Hoping to help Thanksgiving or Christmas dinner feel more like Norman Rockwell’s “Freedom from Want” than a cage fight even though your relative has started talking politics? Want to keep things civil when your co-worker brings up religion? Looking for an all-year approach to life that combines increased confidence with increased kindness? Then “Humble” by Dr. Daryl Van Tongeren of the Hope College psychology faculty may be the book for you.
Van Tongeren is a social psychologist who is nationally recognized for his research on humility, which he has been studying for the past decade. Having observed its benefits to individuals and society, he wrote “Humble” — subtitled “Free Yourself from the Traps of a Narcissistic World” — for those who would like to cultivate the virtue themselves.
“Research confirms that it can make relationships better, improve people’s work and productivity, and help groups that typically disagree get along,” he writes. “It can foster openness, curiosity and genuine respect for others — including people who might seem so different from us.”
Adam Grant, bestselling author of “Think Again” and host of the podcast “WorkLife,” is among those who have praised “Humble,” saying, “In a world filled with overconfidence, there’s no virtue more underrated than humility. In this lucid, thoughtful book, a leading expert makes a pervasive case for being honest about your weaknesses — and shows how that can be a source of strength.”
Although he notes that definitions vary, Van Tongeren explains that researchers most often describe humility with three features: an accurate self-assessment, the ability to regulate one’s ego and an orientation toward other people.
“A helpful metaphor for balancing the three features of a humble character is to think of humility as being the right size,” he writes. “Humble people match their self-concepts and actions more accurately to reality. They know their strengths and weaknesses and don’t need to brag nor shrink in the presence of others.”
Van Tongeren emphasizes that humble people are not doormats. Instead, they realize that they don’t need to shout down or belittle others.
“Humility is not about weakness,” he writes. “It takes security, confidence and a realistic view of the world to be humble.”
He acknowledges that the virtue is countercultural. Society, he says, has in contrast been prioritizing self-esteem with a focus on external approval — resulting in a fragile sense of self and damaging results.
“We’re left feeling more insecure and defensive than ever, scrambling to protect our sense of self and views rather than being able to interact with people with whom we disagree and to accept criticism from those who see the world differently than we do.
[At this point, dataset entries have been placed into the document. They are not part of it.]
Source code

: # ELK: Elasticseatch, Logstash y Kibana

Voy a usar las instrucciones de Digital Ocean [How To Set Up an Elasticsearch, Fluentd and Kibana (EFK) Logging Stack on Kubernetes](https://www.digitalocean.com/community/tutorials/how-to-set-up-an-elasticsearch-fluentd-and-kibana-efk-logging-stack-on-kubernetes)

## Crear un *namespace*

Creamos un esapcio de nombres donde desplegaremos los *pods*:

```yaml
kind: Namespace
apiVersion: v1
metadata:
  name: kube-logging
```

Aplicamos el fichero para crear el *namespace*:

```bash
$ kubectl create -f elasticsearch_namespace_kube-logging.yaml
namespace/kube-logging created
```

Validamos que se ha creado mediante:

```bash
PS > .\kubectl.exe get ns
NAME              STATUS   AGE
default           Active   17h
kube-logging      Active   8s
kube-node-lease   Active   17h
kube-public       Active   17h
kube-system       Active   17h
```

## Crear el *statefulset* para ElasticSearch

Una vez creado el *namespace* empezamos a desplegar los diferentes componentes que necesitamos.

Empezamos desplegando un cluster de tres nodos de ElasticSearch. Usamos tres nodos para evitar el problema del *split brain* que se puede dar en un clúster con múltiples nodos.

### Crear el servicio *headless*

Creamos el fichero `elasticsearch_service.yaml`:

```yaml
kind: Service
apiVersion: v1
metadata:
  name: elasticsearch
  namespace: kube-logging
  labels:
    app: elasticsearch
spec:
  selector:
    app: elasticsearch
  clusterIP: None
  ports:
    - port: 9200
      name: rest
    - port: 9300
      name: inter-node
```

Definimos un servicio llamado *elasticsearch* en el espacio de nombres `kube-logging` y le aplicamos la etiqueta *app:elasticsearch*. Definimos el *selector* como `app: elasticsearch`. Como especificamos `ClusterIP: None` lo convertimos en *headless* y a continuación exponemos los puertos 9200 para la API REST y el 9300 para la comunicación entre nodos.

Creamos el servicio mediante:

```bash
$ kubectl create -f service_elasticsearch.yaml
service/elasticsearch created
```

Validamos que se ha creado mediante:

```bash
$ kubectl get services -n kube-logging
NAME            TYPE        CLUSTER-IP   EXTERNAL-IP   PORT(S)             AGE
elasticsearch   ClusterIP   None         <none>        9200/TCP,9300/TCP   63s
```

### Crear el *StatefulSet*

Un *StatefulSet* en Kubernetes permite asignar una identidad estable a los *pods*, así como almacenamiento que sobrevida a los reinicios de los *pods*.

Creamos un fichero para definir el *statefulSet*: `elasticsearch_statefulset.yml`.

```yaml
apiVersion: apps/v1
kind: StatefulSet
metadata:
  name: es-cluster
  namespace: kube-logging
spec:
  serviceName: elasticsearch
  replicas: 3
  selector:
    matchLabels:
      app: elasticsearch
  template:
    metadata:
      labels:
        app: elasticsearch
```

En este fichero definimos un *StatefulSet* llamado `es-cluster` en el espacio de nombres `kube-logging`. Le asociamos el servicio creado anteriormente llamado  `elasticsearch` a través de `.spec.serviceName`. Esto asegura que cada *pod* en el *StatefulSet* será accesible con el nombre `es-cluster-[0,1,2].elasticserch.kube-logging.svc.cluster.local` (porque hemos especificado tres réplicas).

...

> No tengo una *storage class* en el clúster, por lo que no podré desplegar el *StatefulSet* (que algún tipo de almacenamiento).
We approach the world ready to defend our beliefs rather than learn from the evidence,” he writes. “We can get lost in the anxiety of social comparison and the fear of evaluation, with our attention dedicated to an endless cycle of self-validation seeking that grants us a momentary dopamine hit for each endorsement from our tribe (that looks like us, believes like us and talks like us) but ultimately leaves us feeling empty.”
Cultivating humility can make a worthwhile New Year’s resolution, but those who put it on their short list of possibilities may want to keep in mind the old joke about how to get to Carnegie Hall.
“One thing I would say is that there’s no quick fix for humility,” Van Tongeren said. “You’re not going to do a quick life hack where in five minutes a day you’re going to revolutionize your life.”
“Humility takes work, and I think that culturally we have a moving sidewalk that’s always really pulling us towards narcissistic arrogance,” he said. “And so if you really want to make lasting, sustained change, you have to put in the practice time and time again.”
For anyone thinking to apply the principles as they interact with others — whether in the coming weeks in the spirit of peace on earth and goodwill toward men, or beyond, Van Tongeren has a few suggestions.
“The place to start is that humility is for ourselves — that we shouldn’t expect other people to be humble and not us,” he said.
“The second thing is that it’s important to value relationships over proving that you’re right,” he said. “Some relationships are worth preserving more than proving to other people our intellectual superiority or making sure that they affirm the beliefs that we affirm.”
“And then the third is to cultivate a genuine interest in someone else’s perspective,” Van Tongeren said. “Sometimes we just can’t wait for someone else to stop talking while we’re mentally formulating the arguments to rebuff their point. That’s no way to be in a relationship. Genuinely cultivate curiosity. Ask yourself, ‘What might be leading them to think that?’ and keep their humanity. Make sure that you keep seeing them as human, not just as someone who ‘believes this’ or ‘voted for this person.’ They’re a human being, just like you.”
“Humble: Free Yourself from the Traps of a Narcissistic World” was published in June by The Experiment of New York City, and is available via Amazon and other booksellers. The hardcover retails for $26.95, and it is also available at other prices in paperback and electronic formats.